Exercise instructions: Whenever a line below mentions the word "models", that line should be copied.

Source material:
#####
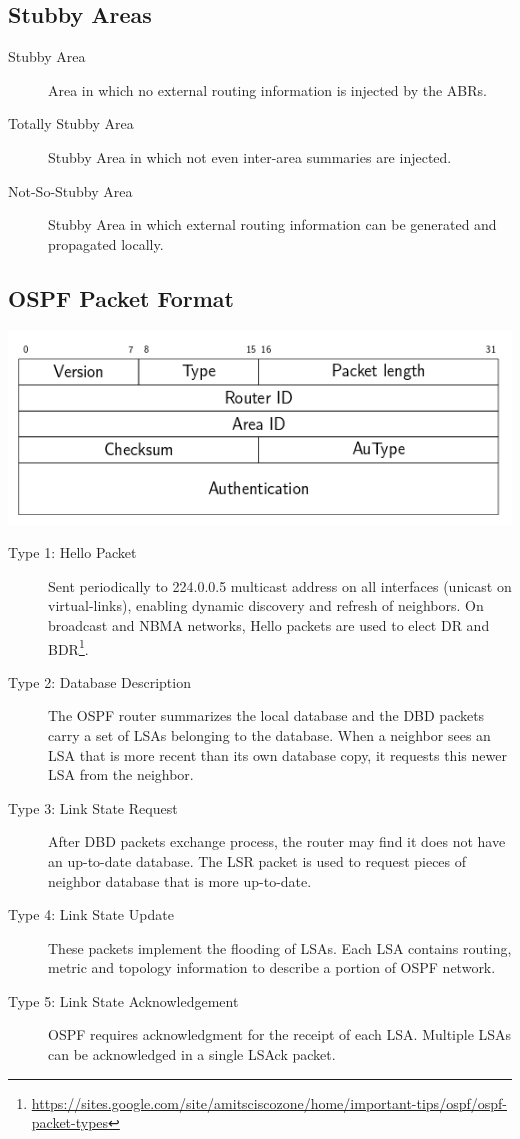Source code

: \documentclass{article}
\begin{document}
\subsection{Stubby Areas}
	
\begin{description}
	\item[Stubby Area] Area in which no external routing information is injected by the ABRs.
	\item[Totally Stubby Area] Stubby Area in which not even inter-area summaries are injected.
	\item[Not-So-Stubby Area]  Stubby Area in which external routing information can be generated and propagated locally.
\end{description}



\subsection{OSPF Packet Format}
	

\centerline{\includegraphics[scale=0.5]{images/OSPFformat.png}\\[1cm]}

\begin{description}
	\item[Type 1: Hello Packet] Sent periodically to 224.0.0.5 multicast address on all interfaces (unicast on virtual-links), enabling dynamic discovery and refresh of neighbors. On broadcast and NBMA networks, Hello packets are used to elect DR and BDR\footnote{\url{https://sites.google.com/site/amitsciscozone/home/important-tips/ospf/ospf-packet-types}}.
	\item[Type 2: Database Description] The OSPF router summarizes the local database and the DBD packets carry a set of LSAs belonging to the database. When a neighbor sees an LSA that is more recent than its own database copy, it requests this newer LSA from the neighbor.
	\item[Type 3: Link State Request] After DBD packets exchange process, the router may find it does not have an up-to-date database. The LSR packet is used to request pieces of neighbor database that is more up-to-date. 
	\item[Type 4: Link State Update] These packets implement the flooding of LSAs. Each LSA contains routing, metric and topology information to describe a portion of OSPF network.
	\item[Type 5: Link State Acknowledgement] OSPF requires acknowledgment for the receipt of each LSA. Multiple LSAs can be acknowledged in a single LSAck packet.
\end{description}
\end{document}
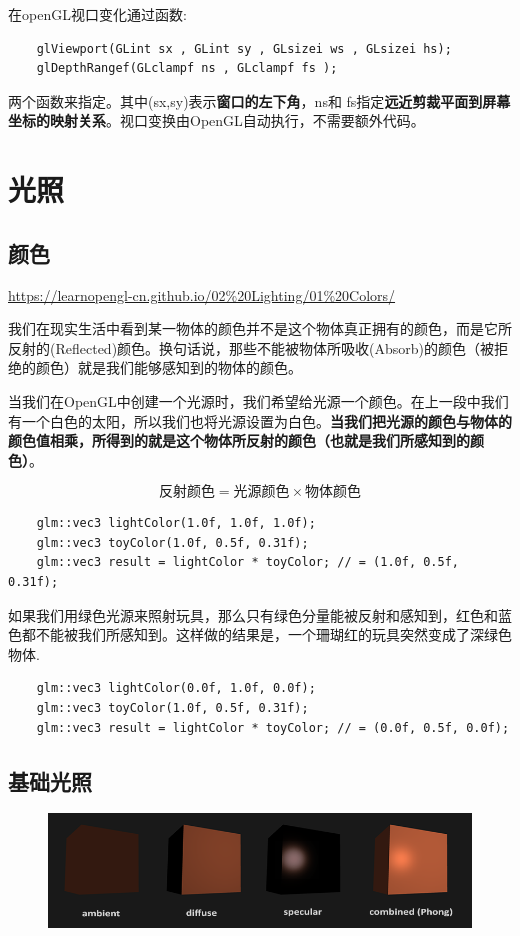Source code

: \documentclass[UTF8,a4paper,12pt]{ctexbook}
\begin{document}
			在openGL视口变化通过函数: 
			\begin{lstlisting}
	glViewport(GLint sx , GLint sy , GLsizei ws , GLsizei hs); 
	glDepthRangef(GLclampf ns , GLclampf fs );
			\end{lstlisting}
			
			两个函数来指定。其中(sx,sy)表示\textbf{窗口的左下角}，ns和 fs指定\textbf{远近剪裁平面到屏幕坐标的映射关系}。视口变换由OpenGL自动执行，不需要额外代码。
			
			
			
			
\chapter{光照}
	\section{颜色}
		\url{https://learnopengl-cn.github.io/02%20Lighting/01%20Colors/}
	
		我们在现实生活中看到某一物体的颜色并不是这个物体真正拥有的颜色，而是它所反射的(Reflected)颜色。换句话说，那些不能被物体所吸收(Absorb)的颜色（被拒绝的颜色）就是我们能够感知到的物体的颜色。
		
		当我们在OpenGL中创建一个光源时，我们希望给光源一个颜色。在上一段中我们有一个白色的太阳，所以我们也将光源设置为白色。\textbf{当我们把光源的颜色与物体的颜色值相乘，所得到的就是这个物体所反射的颜色（也就是我们所感知到的颜色）}。
		
		$$\textbf{反射颜色} = \textbf{光源颜色} \times \textbf{物体颜色}$$
		
		\begin{lstlisting}
	glm::vec3 lightColor(1.0f, 1.0f, 1.0f);
	glm::vec3 toyColor(1.0f, 0.5f, 0.31f);
	glm::vec3 result = lightColor * toyColor; // = (1.0f, 0.5f, 0.31f);		
		\end{lstlisting}
		
		如果我们用绿色光源来照射玩具，那么只有绿色分量能被反射和感知到，红色和蓝色都不能被我们所感知到。这样做的结果是，一个珊瑚红的玩具突然变成了深绿色物体.
		
		\begin{lstlisting}
	glm::vec3 lightColor(0.0f, 1.0f, 0.0f);
	glm::vec3 toyColor(1.0f, 0.5f, 0.31f);
	glm::vec3 result = lightColor * toyColor; // = (0.0f, 0.5f, 0.0f);		
		\end{lstlisting}
		
	\section{基础光照}
			\begin{figure}[H]
				\centering
				\includegraphics[width=.9\linewidth]{basic_lighting_phong}
			\end{figure}
	
\end{document}
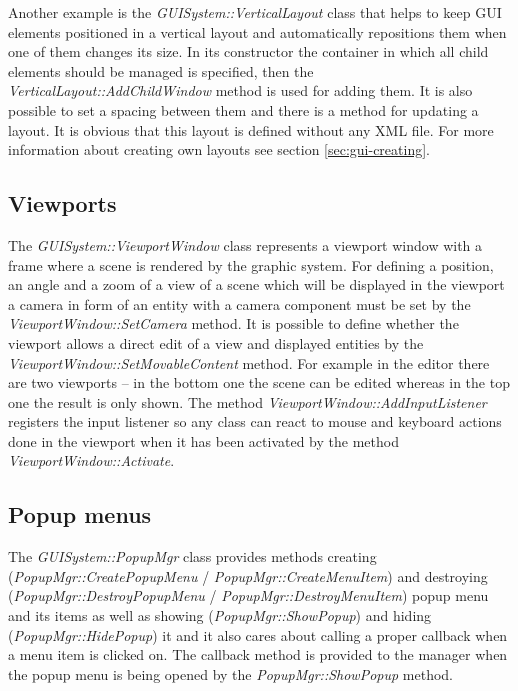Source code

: Another example is the \emph{GUISystem::VerticalLayout} class that helps to keep GUI elements positioned in a vertical layout and automatically repositions them when one of them changes its size. In its constructor the container in which all child elements should be managed is specified, then the \emph{VerticalLayout::AddChildWindow} method is used for adding them. It is also possible to set a spacing between them and there is a method for updating a layout. It is obvious that this layout is defined without any XML file. For more information about creating own layouts see section \ref{sec:gui-creating}.

\subsection{Viewports}

The \emph{GUISystem::ViewportWindow} class represents a viewport window with a frame where a scene is rendered by the graphic system. For defining a position, an angle and a zoom of a view of a scene which will be displayed in the viewport a camera in form of an entity with a camera component must be set by the \emph{ViewportWindow::SetCamera} method. It is possible to define whether the viewport allows a direct edit of a view and displayed entities by the \emph{ViewportWindow::SetMovableContent} method. For example in the editor there are two viewports -- in the bottom one the scene can be edited whereas in the top one the result is only shown. The method \emph{ViewportWindow::AddInputListener} registers the input listener so any class can react to mouse and keyboard actions done in the viewport when it has been activated by the method \emph{ViewportWindow::Activate}.

\subsection{Popup menus}

The \emph{GUISystem::PopupMgr} class provides methods creating (\emph{Popup\-Mgr\-::\-Create\-Popup\-Menu} / \emph{PopupMgr::CreateMenuItem}) and destroying (\emph{PopupMgr::DestroyPopupMenu} / \emph{PopupMgr::DestroyMenuItem}) popup menu and its items as well as showing (\emph{PopupMgr::ShowPopup}) and hiding (\emph{PopupMgr::HidePopup}) it and it also cares about calling a proper callback when a menu item is clicked on. The callback method is provided to the manager when the popup menu is being opened by the \emph{PopupMgr::ShowPopup} method.

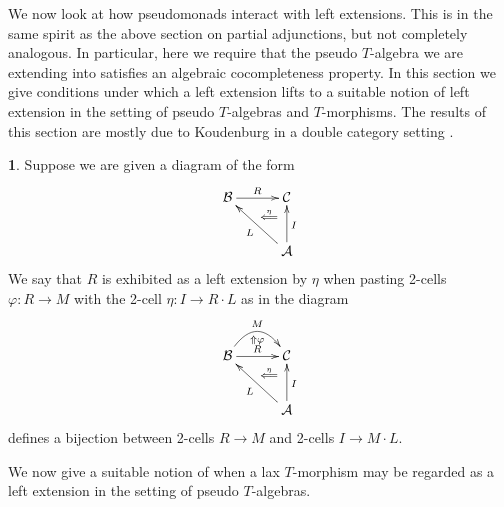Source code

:\documentclass[a4paper,oneside,english]{amsart}
\numberwithin{equation}{section}
\numberwithin{figure}{section}
\theoremstyle{plain}
\theoremstyle{definition}
\newtheorem{defn}[thm]{\protect\definitionname}
\theoremstyle{remark}
\theoremstyle{definition}
\theoremstyle{plain}
\theoremstyle{plain}
\theoremstyle{plain}
\providecommand{\definitionname}{Definition}
\begin{document}
We now look at how pseudomonads interact with left extensions. This
is in the same spirit as the above section on partial adjunctions,
but not completely analogous. In particular, here we require that
the pseudo $T$-algebra we are extending into satisfies an algebraic
cocompleteness property. In this section we give conditions under
which a left extension lifts to a suitable notion of left extension
in the setting of pseudo $T$-algebras and $T$-morphisms. The results
of this section are mostly due to Koudenburg in a double category
setting \cite{roald2015}. 
\begin{defn}
Suppose we are given a diagram of the form
\[
\xymatrix@=1em{\mathcal{B}\ar[rr]^{R} &  & \mathcal{C}\ar@{}[ld]|-{\stackrel{\eta}{\Longleftarrow}}\\
 & \;\\
 &  & \mathcal{A}\ar[uu]_{I}\ar[uull]^{L}
}
\]
We say that $R$ is exhibited as a left extension by $\eta$ when
pasting 2-cells $\varphi:R\to M$ with the 2-cell $\eta:I\to R\cdot L$
as in the diagram 
\[
\xymatrix@=1em{\mathcal{B}\ar[rr]^{R}\ar@/^{1.5pc}/[rr]_{\Uparrow\varphi}^{M} &  & \mathcal{C}\ar@{}[ld]|-{\stackrel{\eta}{\Longleftarrow}}\\
 & \;\\
 &  & \mathcal{A}\ar[uu]_{I}\ar[uull]^{L}
}
\]
defines a bijection between 2-cells $R\to M$ and 2-cells $I\to M\cdot L$.
\end{defn}
We now give a suitable notion of when a lax $T$-morphism may be regarded
as a left extension in the setting of pseudo $T$-algebras.
\end{document}

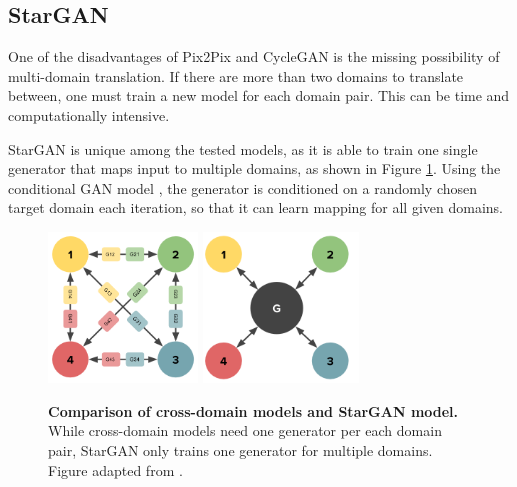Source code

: \documentclass[12pt]{report}
\begin{document}
\pagebreak
\subsection{StarGAN}

One of the disadvantages of Pix2Pix and CycleGAN is the missing possibility of multi-domain translation. If there are more than two domains to translate between, one must train a new model for each domain pair. This can be time and computationally intensive.

StarGAN \cite{choi_stargan_2017} is unique among the tested models, as it is able to train one single generator that maps input to multiple domains, as shown in Figure \ref{fig:stargan_topo}. Using the conditional GAN model \cite{mirza_conditional_2014}, the generator is conditioned on a randomly chosen target domain each iteration, so that it can learn mapping for all given domains. %

\begin{figure}[h]
\centering
{}
{\includegraphics[height=4cm]{03_analysis/gans/StarGAN_graph}}\hspace{1cm}
{\includegraphics[height=4cm]{03_analysis/gans/StarGAN_graph2}}
\caption{\label{fig:stargan_topo} \textbf{Comparison of cross-domain models and StarGAN model.} While cross-domain models need one generator per each domain pair, StarGAN only trains one generator for multiple domains. Figure adapted from \cite{choi_stargan_2017}.}
\end{figure}
\end{document}
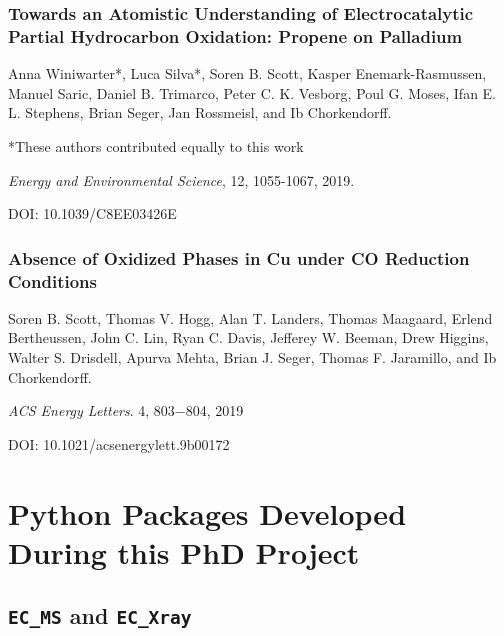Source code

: \begin{appendices}
		
	\subsection{Towards an Atomistic Understanding of Electrocatalytic Partial Hydrocarbon Oxidation: Propene on Palladium}\label{Winiwarter2019}
	
	Anna Winiwarter*, Luca Silva*, Soren B. Scott, Kasper Enemark-Rasmussen, Manuel Saric, Daniel B. Trimarco, Peter C. K. Vesborg, Poul G. Moses, Ifan E. L. Stephens, Brian Seger, Jan Rossmeisl, and Ib Chorkendorff.
	
	*These authors contributed equally to this work
	
	\textit{Energy and Environmental Science}, 12, 1055-1067, 2019.
	
	DOI:  10.1039/C8EE03426E
	
	

	
	\subsection{Absence of Oxidized Phases in Cu under CO Reduction Conditions}\label{Scott2019_GIXRD}
	
	Soren B. Scott, Thomas V. Hogg, Alan T. Landers, Thomas Maagaard, Erlend Bertheussen, John C. Lin, Ryan C. Davis, Jefferey W. Beeman, Drew Higgins, Walter S. Drisdell, Apurva Mehta, Brian J. Seger, Thomas F. Jaramillo, and Ib Chorkendorff.
	
	\textit{ACS Energy Letters}. 4, 803−804, 2019
	
	DOI: 10.1021/acsenergylett.9b00172 
	
	

	
	\chapter{Python Packages Developed During this PhD Project}
		\section{\texttt{EC\_MS} and \texttt{EC\_Xray}}
\end{appendices}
#####
Response box:
StarGAN \cite{choi_stargan_2017} is unique among the tested models, as it is able to train one single generator that maps input to multiple domains, as shown in Figure \ref{fig:stargan_topo}. Using the conditional GAN model \cite{mirza_conditional_2014}, the generator is conditioned on a randomly chosen target domain each iteration, so that it can learn mapping for all given domains. %
\caption{\label{fig:stargan_topo} \textbf{Comparison of cross-domain models and StarGAN model.} While cross-domain models need one generator per each domain pair, StarGAN only trains one generator for multiple domains. Figure adapted from \cite{choi_stargan_2017}.}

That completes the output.